*** Extracted data ***

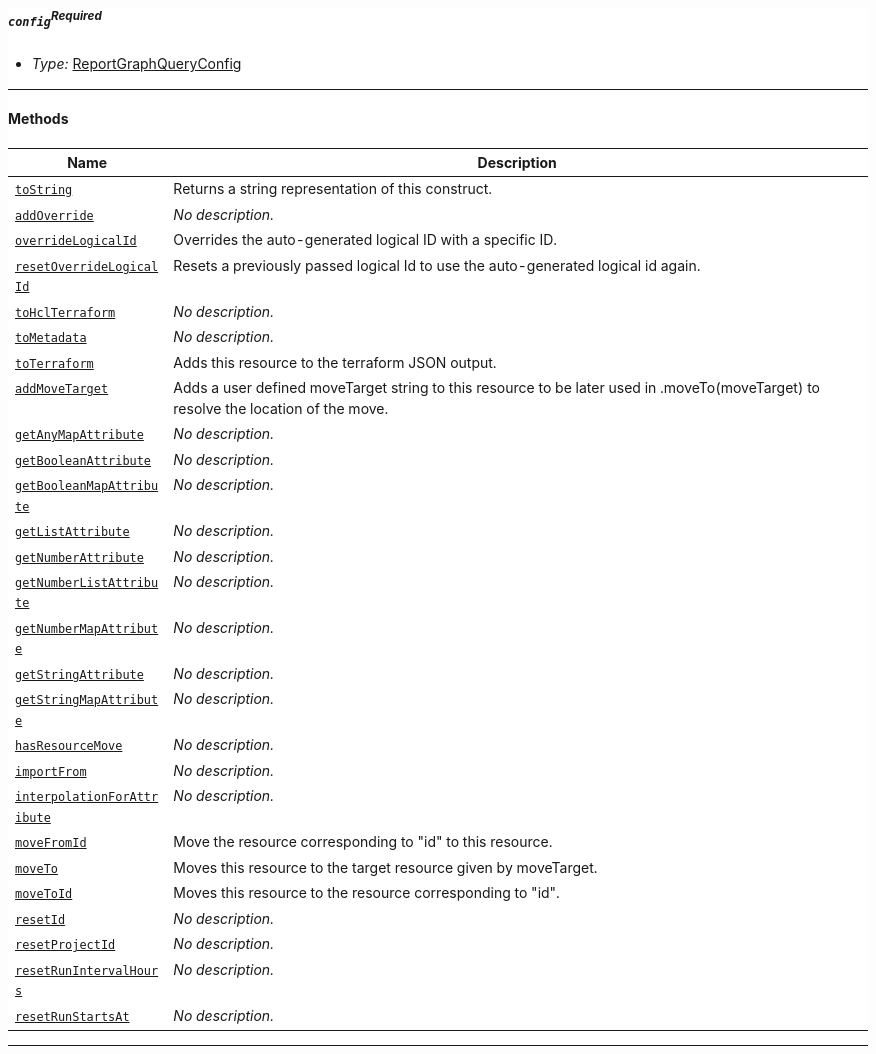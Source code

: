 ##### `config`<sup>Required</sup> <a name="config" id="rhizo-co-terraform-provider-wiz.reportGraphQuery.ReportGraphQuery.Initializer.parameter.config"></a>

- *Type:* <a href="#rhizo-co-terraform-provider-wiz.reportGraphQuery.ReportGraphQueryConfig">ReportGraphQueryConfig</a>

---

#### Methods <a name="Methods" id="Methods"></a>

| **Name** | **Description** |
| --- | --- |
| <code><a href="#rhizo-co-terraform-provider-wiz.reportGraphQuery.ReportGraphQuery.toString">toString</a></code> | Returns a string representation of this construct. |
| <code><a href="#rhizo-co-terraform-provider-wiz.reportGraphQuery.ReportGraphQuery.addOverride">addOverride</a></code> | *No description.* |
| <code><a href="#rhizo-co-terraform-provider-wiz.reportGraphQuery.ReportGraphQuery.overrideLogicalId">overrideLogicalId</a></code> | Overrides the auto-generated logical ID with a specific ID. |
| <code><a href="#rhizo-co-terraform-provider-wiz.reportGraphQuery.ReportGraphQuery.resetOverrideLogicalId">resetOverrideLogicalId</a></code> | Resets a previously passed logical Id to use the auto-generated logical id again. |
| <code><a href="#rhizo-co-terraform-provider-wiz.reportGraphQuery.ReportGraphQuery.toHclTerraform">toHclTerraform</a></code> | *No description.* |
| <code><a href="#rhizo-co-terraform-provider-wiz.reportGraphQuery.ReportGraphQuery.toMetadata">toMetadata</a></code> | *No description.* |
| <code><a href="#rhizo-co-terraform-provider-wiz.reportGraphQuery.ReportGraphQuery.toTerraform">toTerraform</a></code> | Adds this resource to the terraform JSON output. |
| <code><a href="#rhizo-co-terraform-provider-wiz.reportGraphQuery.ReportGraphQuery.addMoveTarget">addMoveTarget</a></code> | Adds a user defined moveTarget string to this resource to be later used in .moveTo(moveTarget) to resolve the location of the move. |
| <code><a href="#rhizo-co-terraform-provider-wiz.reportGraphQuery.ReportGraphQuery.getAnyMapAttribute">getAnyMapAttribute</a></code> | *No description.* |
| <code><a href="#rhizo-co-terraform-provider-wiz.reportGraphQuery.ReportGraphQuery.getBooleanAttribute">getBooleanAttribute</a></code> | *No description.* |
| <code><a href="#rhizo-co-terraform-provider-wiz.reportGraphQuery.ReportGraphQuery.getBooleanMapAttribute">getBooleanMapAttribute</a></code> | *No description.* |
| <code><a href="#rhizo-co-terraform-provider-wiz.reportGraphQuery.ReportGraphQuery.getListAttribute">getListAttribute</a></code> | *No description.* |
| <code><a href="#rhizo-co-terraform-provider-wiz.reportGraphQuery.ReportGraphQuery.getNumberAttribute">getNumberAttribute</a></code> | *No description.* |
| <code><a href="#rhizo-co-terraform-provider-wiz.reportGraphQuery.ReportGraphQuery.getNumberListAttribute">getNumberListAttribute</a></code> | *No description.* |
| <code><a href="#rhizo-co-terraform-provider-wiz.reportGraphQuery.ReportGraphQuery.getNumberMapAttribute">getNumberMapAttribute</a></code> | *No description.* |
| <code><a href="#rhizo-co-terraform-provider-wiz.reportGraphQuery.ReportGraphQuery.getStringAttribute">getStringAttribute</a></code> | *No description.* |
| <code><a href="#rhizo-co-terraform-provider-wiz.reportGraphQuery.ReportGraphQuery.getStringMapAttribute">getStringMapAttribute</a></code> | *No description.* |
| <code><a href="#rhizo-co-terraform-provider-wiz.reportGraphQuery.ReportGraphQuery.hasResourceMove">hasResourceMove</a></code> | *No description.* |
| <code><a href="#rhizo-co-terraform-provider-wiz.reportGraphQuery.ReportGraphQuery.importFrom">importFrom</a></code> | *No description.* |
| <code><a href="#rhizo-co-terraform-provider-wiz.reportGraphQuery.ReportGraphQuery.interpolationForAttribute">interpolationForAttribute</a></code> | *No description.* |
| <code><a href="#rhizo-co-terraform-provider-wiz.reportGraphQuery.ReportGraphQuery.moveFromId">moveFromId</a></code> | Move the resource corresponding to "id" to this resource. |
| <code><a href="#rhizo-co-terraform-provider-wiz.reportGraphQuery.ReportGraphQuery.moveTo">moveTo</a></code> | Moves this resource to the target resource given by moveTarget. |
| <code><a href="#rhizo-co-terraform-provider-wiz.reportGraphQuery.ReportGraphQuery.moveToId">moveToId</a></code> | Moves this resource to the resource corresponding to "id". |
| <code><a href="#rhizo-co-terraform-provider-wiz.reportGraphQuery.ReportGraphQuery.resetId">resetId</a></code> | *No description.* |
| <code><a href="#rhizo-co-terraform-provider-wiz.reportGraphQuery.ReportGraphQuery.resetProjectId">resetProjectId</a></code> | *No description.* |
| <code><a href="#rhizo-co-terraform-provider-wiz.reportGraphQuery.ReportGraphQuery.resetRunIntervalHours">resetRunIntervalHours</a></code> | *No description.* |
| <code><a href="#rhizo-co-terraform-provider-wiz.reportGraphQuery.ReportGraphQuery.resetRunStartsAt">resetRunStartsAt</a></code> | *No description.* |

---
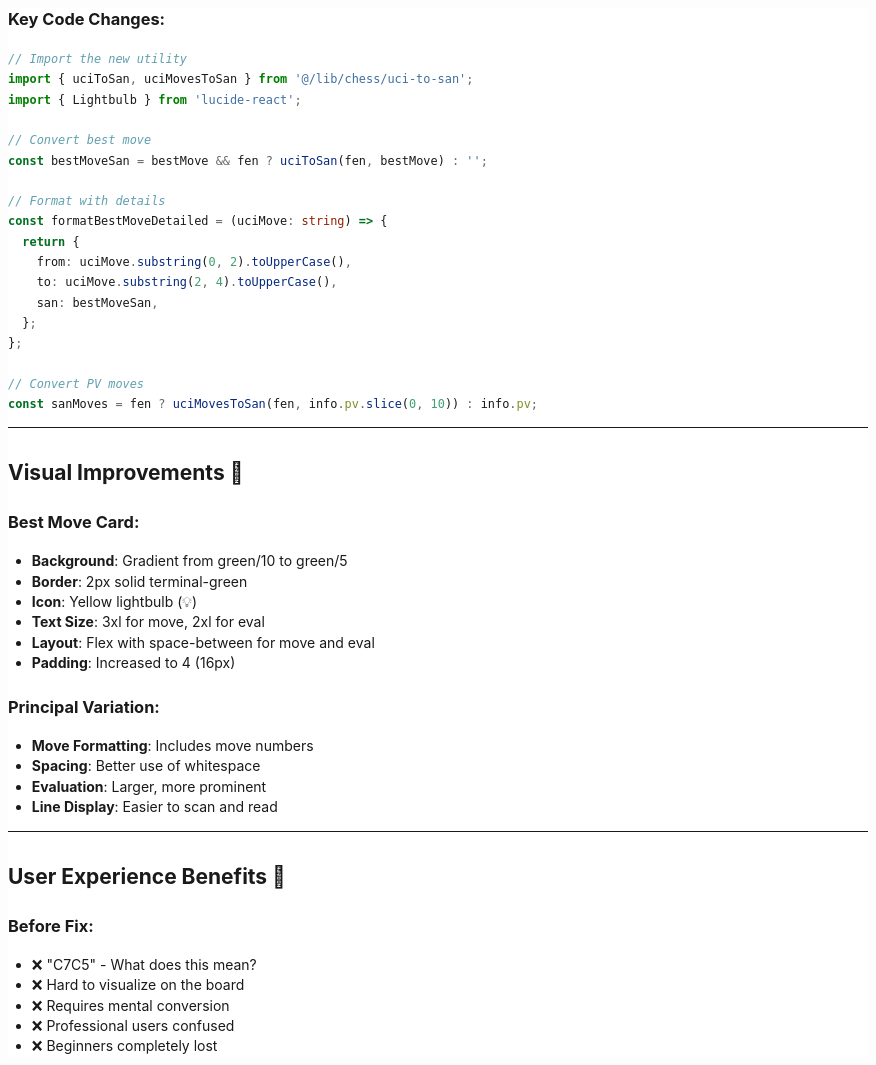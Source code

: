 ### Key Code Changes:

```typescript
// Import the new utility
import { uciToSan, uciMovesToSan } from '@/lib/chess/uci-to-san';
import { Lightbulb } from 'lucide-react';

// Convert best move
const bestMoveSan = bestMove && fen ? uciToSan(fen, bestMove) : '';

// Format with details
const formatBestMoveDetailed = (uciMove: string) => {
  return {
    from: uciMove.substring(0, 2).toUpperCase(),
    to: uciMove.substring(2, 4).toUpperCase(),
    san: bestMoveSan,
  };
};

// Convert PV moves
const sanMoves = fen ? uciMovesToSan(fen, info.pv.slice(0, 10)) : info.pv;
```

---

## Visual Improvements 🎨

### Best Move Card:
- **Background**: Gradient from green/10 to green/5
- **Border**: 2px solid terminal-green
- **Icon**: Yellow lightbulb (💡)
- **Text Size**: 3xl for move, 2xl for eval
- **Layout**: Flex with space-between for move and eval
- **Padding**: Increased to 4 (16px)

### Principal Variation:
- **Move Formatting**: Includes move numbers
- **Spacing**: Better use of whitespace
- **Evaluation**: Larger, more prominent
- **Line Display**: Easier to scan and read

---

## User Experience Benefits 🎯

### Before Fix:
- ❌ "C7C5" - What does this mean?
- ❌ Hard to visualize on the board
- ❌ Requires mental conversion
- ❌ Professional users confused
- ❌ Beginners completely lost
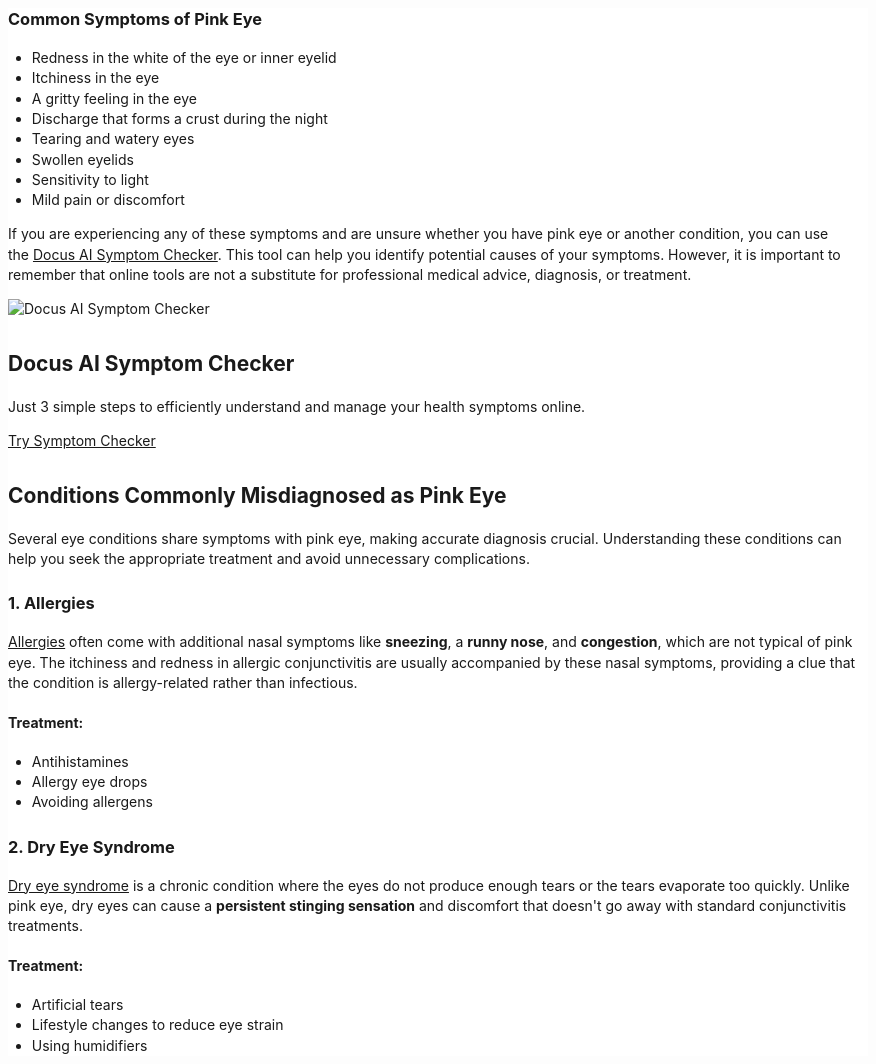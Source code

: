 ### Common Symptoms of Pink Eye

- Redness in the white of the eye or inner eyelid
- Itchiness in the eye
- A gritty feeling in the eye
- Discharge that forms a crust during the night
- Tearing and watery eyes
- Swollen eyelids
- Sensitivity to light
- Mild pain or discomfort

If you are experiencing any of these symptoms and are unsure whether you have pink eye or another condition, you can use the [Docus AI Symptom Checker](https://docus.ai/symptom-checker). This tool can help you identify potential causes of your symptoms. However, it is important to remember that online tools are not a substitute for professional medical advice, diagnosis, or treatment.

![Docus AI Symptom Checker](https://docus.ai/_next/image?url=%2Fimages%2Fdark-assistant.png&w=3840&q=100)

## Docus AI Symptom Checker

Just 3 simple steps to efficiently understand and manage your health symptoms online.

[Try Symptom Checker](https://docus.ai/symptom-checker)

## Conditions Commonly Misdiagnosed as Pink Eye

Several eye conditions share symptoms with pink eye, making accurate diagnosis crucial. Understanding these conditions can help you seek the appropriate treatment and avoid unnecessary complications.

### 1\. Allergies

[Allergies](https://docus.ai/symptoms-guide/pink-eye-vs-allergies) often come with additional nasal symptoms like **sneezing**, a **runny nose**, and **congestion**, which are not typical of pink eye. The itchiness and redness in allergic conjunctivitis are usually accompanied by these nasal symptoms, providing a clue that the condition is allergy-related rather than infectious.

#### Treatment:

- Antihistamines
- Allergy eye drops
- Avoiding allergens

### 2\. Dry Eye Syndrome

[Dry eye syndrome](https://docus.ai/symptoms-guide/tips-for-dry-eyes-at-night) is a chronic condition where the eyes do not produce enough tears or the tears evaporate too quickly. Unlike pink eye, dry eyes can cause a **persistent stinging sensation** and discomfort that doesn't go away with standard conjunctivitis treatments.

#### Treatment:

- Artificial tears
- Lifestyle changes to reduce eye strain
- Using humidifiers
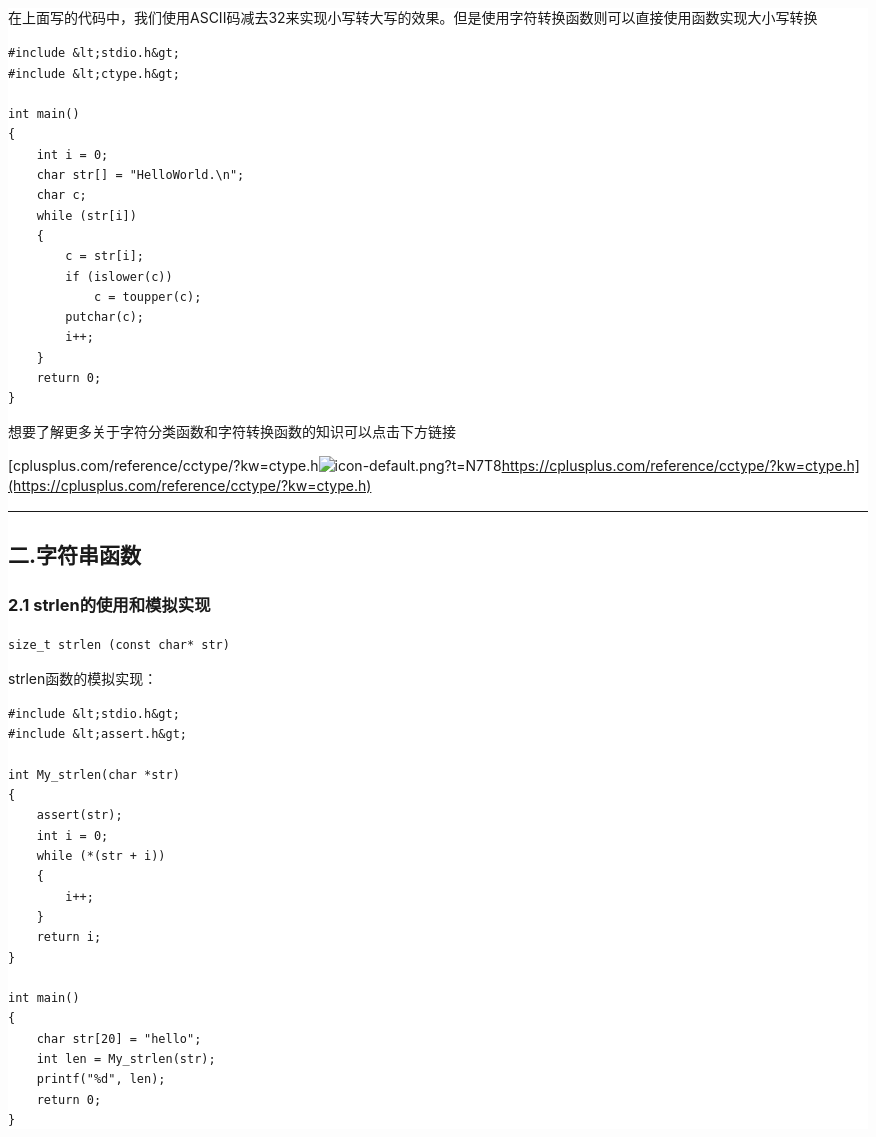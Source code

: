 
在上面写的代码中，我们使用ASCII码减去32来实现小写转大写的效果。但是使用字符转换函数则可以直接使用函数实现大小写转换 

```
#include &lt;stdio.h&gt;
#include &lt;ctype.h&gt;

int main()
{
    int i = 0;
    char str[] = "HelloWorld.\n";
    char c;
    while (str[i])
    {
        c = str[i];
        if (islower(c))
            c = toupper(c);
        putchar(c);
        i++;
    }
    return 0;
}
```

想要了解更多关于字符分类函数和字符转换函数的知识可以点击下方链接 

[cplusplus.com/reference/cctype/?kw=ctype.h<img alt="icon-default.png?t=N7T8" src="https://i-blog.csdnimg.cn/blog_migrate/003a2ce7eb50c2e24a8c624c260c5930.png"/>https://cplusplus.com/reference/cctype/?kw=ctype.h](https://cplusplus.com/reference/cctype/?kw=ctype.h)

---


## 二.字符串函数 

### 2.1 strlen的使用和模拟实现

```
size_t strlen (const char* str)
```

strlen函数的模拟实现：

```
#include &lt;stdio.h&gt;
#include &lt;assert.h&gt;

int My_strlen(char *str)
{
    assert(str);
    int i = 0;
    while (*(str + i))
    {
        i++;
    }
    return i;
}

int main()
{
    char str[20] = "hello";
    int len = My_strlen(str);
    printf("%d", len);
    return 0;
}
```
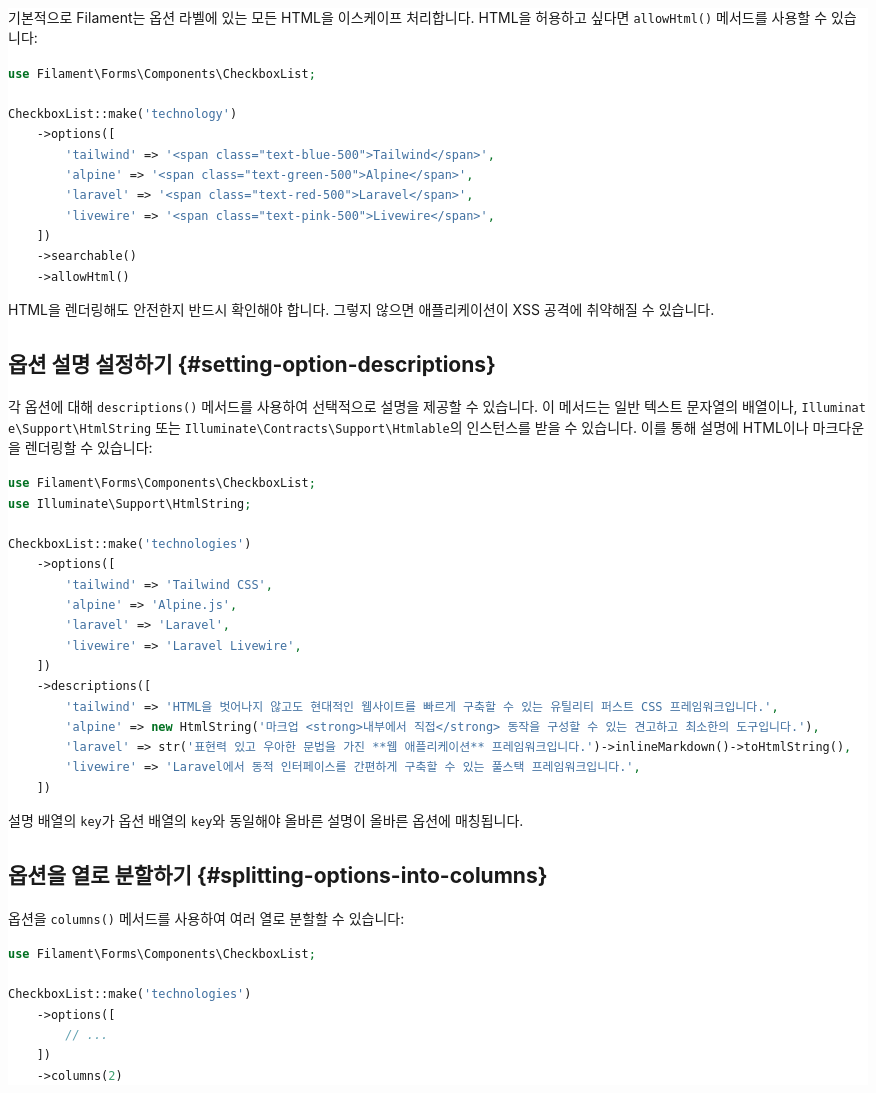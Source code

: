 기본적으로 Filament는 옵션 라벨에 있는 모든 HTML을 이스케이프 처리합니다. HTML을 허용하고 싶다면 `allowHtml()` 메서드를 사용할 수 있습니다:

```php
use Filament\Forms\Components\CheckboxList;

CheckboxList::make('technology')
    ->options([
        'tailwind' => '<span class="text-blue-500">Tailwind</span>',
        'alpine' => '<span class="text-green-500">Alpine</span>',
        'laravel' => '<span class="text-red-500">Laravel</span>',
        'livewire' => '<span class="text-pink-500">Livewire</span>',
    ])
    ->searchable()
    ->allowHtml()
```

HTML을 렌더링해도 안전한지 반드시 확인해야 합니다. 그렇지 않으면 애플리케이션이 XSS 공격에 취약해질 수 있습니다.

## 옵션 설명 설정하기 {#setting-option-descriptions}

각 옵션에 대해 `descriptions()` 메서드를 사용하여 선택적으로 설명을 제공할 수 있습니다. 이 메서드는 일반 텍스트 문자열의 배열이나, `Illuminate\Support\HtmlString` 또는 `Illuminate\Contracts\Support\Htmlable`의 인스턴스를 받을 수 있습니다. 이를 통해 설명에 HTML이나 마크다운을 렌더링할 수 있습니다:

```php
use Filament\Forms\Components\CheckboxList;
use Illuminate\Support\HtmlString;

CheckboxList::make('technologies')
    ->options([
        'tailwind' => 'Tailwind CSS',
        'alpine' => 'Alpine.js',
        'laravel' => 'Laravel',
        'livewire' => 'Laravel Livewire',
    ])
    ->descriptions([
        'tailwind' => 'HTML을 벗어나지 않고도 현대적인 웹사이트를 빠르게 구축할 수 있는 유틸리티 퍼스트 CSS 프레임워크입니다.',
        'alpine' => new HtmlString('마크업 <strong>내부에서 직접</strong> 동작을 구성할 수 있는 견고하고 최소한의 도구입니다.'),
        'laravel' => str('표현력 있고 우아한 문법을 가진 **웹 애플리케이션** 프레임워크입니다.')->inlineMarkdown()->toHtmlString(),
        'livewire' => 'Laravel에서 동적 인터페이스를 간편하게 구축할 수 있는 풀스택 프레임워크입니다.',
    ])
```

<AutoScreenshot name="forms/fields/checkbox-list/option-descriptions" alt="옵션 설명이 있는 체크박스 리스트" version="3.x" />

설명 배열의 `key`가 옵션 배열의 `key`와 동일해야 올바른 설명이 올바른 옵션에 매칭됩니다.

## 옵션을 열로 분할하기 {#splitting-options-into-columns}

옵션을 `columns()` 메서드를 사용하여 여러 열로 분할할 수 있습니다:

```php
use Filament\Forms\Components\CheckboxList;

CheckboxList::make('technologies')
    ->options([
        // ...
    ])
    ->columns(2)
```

*** End of Extracted data ***

_Task prompt_. Which lines in the material above include the string "ctype"? Pull them out.

_Completed task_.
#include &lt;ctype.h&gt;
[cplusplus.com/reference/cctype/?kw=ctype.h<img alt="icon-default.png?t=N7T8" src="https://i-blog.csdnimg.cn/blog_migrate/003a2ce7eb50c2e24a8c624c260c5930.png"/>https://cplusplus.com/reference/cctype/?kw=ctype.h](https://cplusplus.com/reference/cctype/?kw=ctype.h)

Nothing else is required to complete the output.